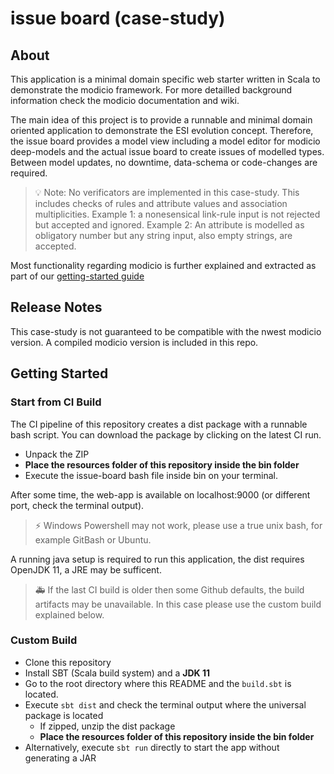 # issue board (case-study)

## About

This application is a minimal domain specific web starter written in Scala to demonstrate the modicio framework. For more detailled background information check the modicio documentation and wiki.

The main idea of this project is to provide a runnable and minimal domain oriented application to demonstrate the ESI evolution concept. Therefore, the issue board provides a model view including a model editor for modicio deep-models and the actual issue board to create issues of modelled types. Between model updates, no downtime, data-schema or code-changes are required.

> :bulb: Note: No verificators are implemented in this case-study. This includes checks of rules and attribute values and association multiplicities. Example 1: a nonesensical link-rule input is not rejected but accepted and ignored. Example 2: An attribute is modelled as obligatory number but any string input, also empty strings, are accepted.

Most functionality regarding modicio is further explained and extracted as part of our [getting-started guide](https://github.com/modicio/modicio/wiki/Getting-Started)

## Release Notes

This case-study is not guaranteed to be compatible with the nwest modicio version. A compiled modicio version is included in this repo.

## Getting Started

### Start from CI Build

The CI pipeline of this repository creates a dist package with a runnable bash script. You can download the package by clicking on the latest CI run. 
* Unpack the ZIP
* **Place the resources folder of this repository inside the bin folder**
* Execute the issue-board bash file inside bin on your terminal. 

After some time, the web-app is available on localhost:9000 (or different port, check the terminal output).

> :zap: Windows Powershell may not work, please use a true unix bash, for example GitBash or Ubuntu.

A running java setup is required to run this application, the dist requires OpenJDK 11, a JRE may be sufficent.

> :ambulance: If the last CI build is older then some Github defaults, the build artifacts may be unavailable. In this case please use the custom build explained below.

###  Custom Build

* Clone this repository
* Install SBT (Scala build system) and a **JDK 11**
* Go to the root directory where this README and the ``build.sbt`` is located.
* Execute ``sbt dist`` and check the terminal output where the universal package is located
  * If zipped, unzip the dist package
  * **Place the resources folder of this repository inside the bin folder**
* Alternatively, execute ``sbt run`` directly to start the app without generating a JAR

- **WORK INSTRUCTION**: From the material above, output every line exactly as written, dropping any picture.

- **WRITTEN ANSWER**:
 # issue board (case-study)

## About

This application is a minimal domain specific web starter written in Scala to demonstrate the modicio framework. For more detailled background information check the modicio documentation and wiki.

The main idea of this project is to provide a runnable and minimal domain oriented application to demonstrate the ESI evolution concept. Therefore, the issue board provides a model view including a model editor for modicio deep-models and the actual issue board to create issues of modelled types. Between model updates, no downtime, data-schema or code-changes are required.

> :bulb: Note: No verificators are implemented in this case-study. This includes checks of rules and attribute values and association multiplicities. Example 1: a nonesensical link-rule input is not rejected but accepted and ignored. Example 2: An attribute is modelled as obligatory number but any string input, also empty strings, are accepted.

Most functionality regarding modicio is further explained and extracted as part of our [getting-started guide](https://github.com/modicio/modicio/wiki/Getting-Started)

## Release Notes

This case-study is not guaranteed to be compatible with the nwest modicio version. A compiled modicio version is included in this repo.

## Getting Started

### Start from CI Build

The CI pipeline of this repository creates a dist package with a runnable bash script. You can download the package by clicking on the latest CI run. 
* Unpack the ZIP
* **Place the resources folder of this repository inside the bin folder**
* Execute the issue-board bash file inside bin on your terminal. 

After some time, the web-app is available on localhost:9000 (or different port, check the terminal output).

> :zap: Windows Powershell may not work, please use a true unix bash, for example GitBash or Ubuntu.

A running java setup is required to run this application, the dist requires OpenJDK 11, a JRE may be sufficent.

> :ambulance: If the last CI build is older then some Github defaults, the build artifacts may be unavailable. In this case please use the custom build explained below.

###  Custom Build

* Clone this repository
* Install SBT (Scala build system) and a **JDK 11**
* Go to the root directory where this README and the ``build.sbt`` is located.
* Execute ``sbt dist`` and check the terminal output where the universal package is located
  * If zipped, unzip the dist package
  * **Place the resources folder of this repository inside the bin folder**
* Alternatively, execute ``sbt run`` directly to start the app without generating a JAR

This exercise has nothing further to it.